Brief
Print out the data precisely as it appears here, with no pictures.

Records drawn from a dataset:
_ _ _ _ _ _ _
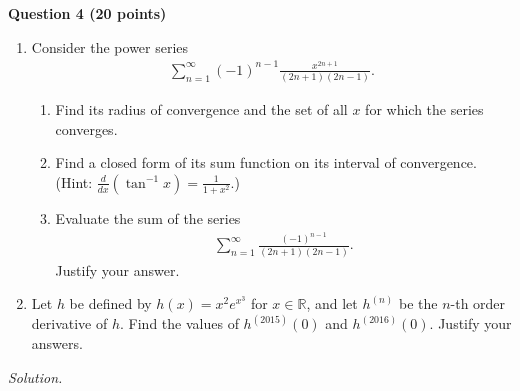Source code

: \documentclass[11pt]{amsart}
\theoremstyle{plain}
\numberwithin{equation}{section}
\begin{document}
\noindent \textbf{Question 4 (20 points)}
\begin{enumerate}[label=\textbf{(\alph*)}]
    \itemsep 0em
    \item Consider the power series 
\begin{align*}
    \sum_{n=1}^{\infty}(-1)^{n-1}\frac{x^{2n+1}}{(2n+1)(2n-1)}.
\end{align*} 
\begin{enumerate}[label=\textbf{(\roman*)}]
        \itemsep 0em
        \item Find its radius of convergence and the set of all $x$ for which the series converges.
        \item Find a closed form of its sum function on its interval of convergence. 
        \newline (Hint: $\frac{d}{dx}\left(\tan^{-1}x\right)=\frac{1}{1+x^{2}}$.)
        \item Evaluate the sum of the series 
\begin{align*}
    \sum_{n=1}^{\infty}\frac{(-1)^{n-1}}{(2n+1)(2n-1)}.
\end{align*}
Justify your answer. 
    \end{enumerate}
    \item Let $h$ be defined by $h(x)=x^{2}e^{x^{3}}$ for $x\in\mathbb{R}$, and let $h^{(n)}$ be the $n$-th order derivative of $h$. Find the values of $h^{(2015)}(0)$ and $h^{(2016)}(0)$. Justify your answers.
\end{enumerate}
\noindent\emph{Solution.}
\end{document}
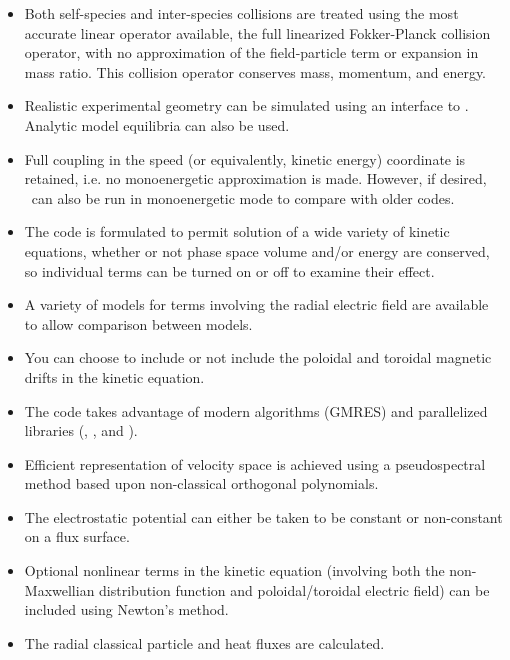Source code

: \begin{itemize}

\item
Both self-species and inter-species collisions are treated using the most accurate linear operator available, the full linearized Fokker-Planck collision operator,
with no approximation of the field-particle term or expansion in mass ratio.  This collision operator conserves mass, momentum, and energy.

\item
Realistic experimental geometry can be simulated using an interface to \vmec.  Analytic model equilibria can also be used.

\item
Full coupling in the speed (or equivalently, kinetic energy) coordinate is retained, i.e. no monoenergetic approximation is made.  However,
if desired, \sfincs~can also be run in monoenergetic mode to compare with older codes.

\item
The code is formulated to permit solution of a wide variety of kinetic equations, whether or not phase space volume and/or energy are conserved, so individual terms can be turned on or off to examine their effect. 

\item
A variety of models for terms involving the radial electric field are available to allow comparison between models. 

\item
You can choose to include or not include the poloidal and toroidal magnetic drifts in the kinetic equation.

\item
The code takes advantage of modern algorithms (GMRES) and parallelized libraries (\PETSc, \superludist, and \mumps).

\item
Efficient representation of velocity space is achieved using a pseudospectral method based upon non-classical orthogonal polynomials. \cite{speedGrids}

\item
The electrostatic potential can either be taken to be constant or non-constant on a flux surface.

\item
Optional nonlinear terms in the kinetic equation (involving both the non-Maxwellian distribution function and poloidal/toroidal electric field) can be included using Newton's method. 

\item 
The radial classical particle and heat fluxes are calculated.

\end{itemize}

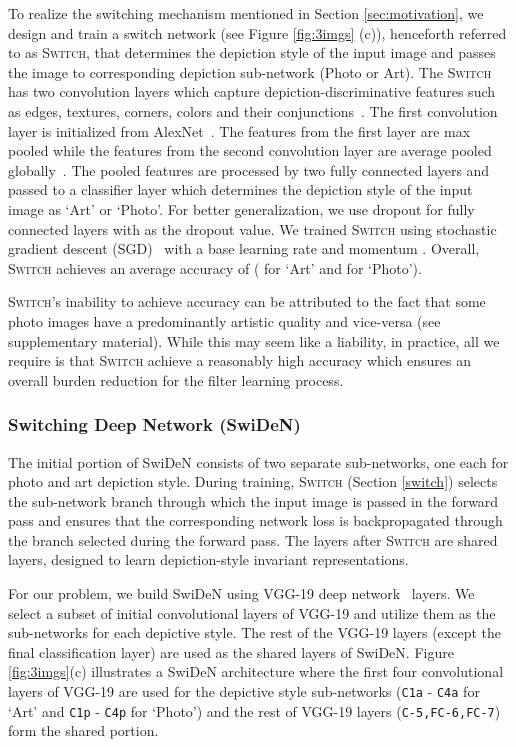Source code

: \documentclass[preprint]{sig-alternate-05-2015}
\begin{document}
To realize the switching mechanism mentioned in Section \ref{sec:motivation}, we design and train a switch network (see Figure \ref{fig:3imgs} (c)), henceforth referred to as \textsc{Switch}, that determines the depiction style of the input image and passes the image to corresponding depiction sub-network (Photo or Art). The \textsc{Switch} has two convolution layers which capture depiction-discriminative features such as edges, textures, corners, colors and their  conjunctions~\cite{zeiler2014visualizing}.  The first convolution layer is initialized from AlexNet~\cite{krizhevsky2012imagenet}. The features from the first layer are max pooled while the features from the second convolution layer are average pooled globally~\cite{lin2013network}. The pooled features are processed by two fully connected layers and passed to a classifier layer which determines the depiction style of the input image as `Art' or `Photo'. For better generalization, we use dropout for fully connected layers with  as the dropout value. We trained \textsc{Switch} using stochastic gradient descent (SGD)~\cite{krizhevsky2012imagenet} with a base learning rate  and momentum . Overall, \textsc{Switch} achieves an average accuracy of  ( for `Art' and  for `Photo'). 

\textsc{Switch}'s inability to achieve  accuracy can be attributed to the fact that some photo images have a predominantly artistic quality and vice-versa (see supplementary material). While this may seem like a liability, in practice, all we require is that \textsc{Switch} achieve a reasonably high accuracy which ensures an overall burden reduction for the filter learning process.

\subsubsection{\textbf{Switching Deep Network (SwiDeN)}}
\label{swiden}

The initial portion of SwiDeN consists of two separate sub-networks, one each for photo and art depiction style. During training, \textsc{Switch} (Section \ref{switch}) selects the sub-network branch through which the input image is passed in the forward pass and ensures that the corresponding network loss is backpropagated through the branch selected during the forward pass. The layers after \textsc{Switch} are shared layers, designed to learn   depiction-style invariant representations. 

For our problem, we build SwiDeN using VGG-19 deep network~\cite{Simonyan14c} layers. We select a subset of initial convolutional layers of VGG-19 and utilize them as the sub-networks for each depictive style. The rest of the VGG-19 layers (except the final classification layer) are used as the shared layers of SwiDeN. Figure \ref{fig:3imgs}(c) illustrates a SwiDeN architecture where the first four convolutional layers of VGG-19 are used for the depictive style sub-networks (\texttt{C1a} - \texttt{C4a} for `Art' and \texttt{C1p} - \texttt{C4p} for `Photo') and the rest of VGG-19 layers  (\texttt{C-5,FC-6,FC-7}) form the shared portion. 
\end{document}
_ _ _ _ _ _ _
Answer section
Source code

: \documentclass[11pt]{amsart}
\theoremstyle{plain}
\numberwithin{equation}{section}
\begin{document}
\noindent \textbf{Question 4 (20 points)}
\begin{enumerate}[label=\textbf{(\alph*)}]
    \itemsep 0em
    \item Consider the power series 
\begin{align*}
    \sum_{n=1}^{\infty}(-1)^{n-1}\frac{x^{2n+1}}{(2n+1)(2n-1)}.
\end{align*} 
\begin{enumerate}[label=\textbf{(\roman*)}]
        \itemsep 0em
        \item Find its radius of convergence and the set of all $x$ for which the series converges.
        \item Find a closed form of its sum function on its interval of convergence. 
        \newline (Hint: $\frac{d}{dx}\left(\tan^{-1}x\right)=\frac{1}{1+x^{2}}$.)
        \item Evaluate the sum of the series 
\begin{align*}
    \sum_{n=1}^{\infty}\frac{(-1)^{n-1}}{(2n+1)(2n-1)}.
\end{align*}
Justify your answer. 
    \end{enumerate}
    \item Let $h$ be defined by $h(x)=x^{2}e^{x^{3}}$ for $x\in\mathbb{R}$, and let $h^{(n)}$ be the $n$-th order derivative of $h$. Find the values of $h^{(2015)}(0)$ and $h^{(2016)}(0)$. Justify your answers.
\end{enumerate}
\noindent\emph{Solution.}
\end{document}
Source code

: \begin{itemize}

\item
Both self-species and inter-species collisions are treated using the most accurate linear operator available, the full linearized Fokker-Planck collision operator,
with no approximation of the field-particle term or expansion in mass ratio.  This collision operator conserves mass, momentum, and energy.

\item
Realistic experimental geometry can be simulated using an interface to \vmec.  Analytic model equilibria can also be used.

\item
Full coupling in the speed (or equivalently, kinetic energy) coordinate is retained, i.e. no monoenergetic approximation is made.  However,
if desired, \sfincs~can also be run in monoenergetic mode to compare with older codes.

\item
The code is formulated to permit solution of a wide variety of kinetic equations, whether or not phase space volume and/or energy are conserved, so individual terms can be turned on or off to examine their effect. 

\item
A variety of models for terms involving the radial electric field are available to allow comparison between models. 

\item
You can choose to include or not include the poloidal and toroidal magnetic drifts in the kinetic equation.

\item
The code takes advantage of modern algorithms (GMRES) and parallelized libraries (\PETSc, \superludist, and \mumps).

\item
Efficient representation of velocity space is achieved using a pseudospectral method based upon non-classical orthogonal polynomials. \cite{speedGrids}

\item
The electrostatic potential can either be taken to be constant or non-constant on a flux surface.

\item
Optional nonlinear terms in the kinetic equation (involving both the non-Maxwellian distribution function and poloidal/toroidal electric field) can be included using Newton's method. 

\item 
The radial classical particle and heat fluxes are calculated.

\end{itemize}

Source code

: \documentclass[preprint]{sig-alternate-05-2015}
\begin{document}
To realize the switching mechanism mentioned in Section \ref{sec:motivation}, we design and train a switch network (see Figure \ref{fig:3imgs} (c)), henceforth referred to as \textsc{Switch}, that determines the depiction style of the input image and passes the image to corresponding depiction sub-network (Photo or Art). The \textsc{Switch} has two convolution layers which capture depiction-discriminative features such as edges, textures, corners, colors and their  conjunctions~\cite{zeiler2014visualizing}.  The first convolution layer is initialized from AlexNet~\cite{krizhevsky2012imagenet}. The features from the first layer are max pooled while the features from the second convolution layer are average pooled globally~\cite{lin2013network}. The pooled features are processed by two fully connected layers and passed to a classifier layer which determines the depiction style of the input image as `Art' or `Photo'. For better generalization, we use dropout for fully connected layers with  as the dropout value. We trained \textsc{Switch} using stochastic gradient descent (SGD)~\cite{krizhevsky2012imagenet} with a base learning rate  and momentum . Overall, \textsc{Switch} achieves an average accuracy of  ( for `Art' and  for `Photo'). 

\textsc{Switch}'s inability to achieve  accuracy can be attributed to the fact that some photo images have a predominantly artistic quality and vice-versa (see supplementary material). While this may seem like a liability, in practice, all we require is that \textsc{Switch} achieve a reasonably high accuracy which ensures an overall burden reduction for the filter learning process.

\subsubsection{\textbf{Switching Deep Network (SwiDeN)}}
\label{swiden}

The initial portion of SwiDeN consists of two separate sub-networks, one each for photo and art depiction style. During training, \textsc{Switch} (Section \ref{switch}) selects the sub-network branch through which the input image is passed in the forward pass and ensures that the corresponding network loss is backpropagated through the branch selected during the forward pass. The layers after \textsc{Switch} are shared layers, designed to learn   depiction-style invariant representations. 

For our problem, we build SwiDeN using VGG-19 deep network~\cite{Simonyan14c} layers. We select a subset of initial convolutional layers of VGG-19 and utilize them as the sub-networks for each depictive style. The rest of the VGG-19 layers (except the final classification layer) are used as the shared layers of SwiDeN. Figure \ref{fig:3imgs}(c) illustrates a SwiDeN architecture where the first four convolutional layers of VGG-19 are used for the depictive style sub-networks (\texttt{C1a} - \texttt{C4a} for `Art' and \texttt{C1p} - \texttt{C4p} for `Photo') and the rest of VGG-19 layers  (\texttt{C-5,FC-6,FC-7}) form the shared portion. 
\end{document}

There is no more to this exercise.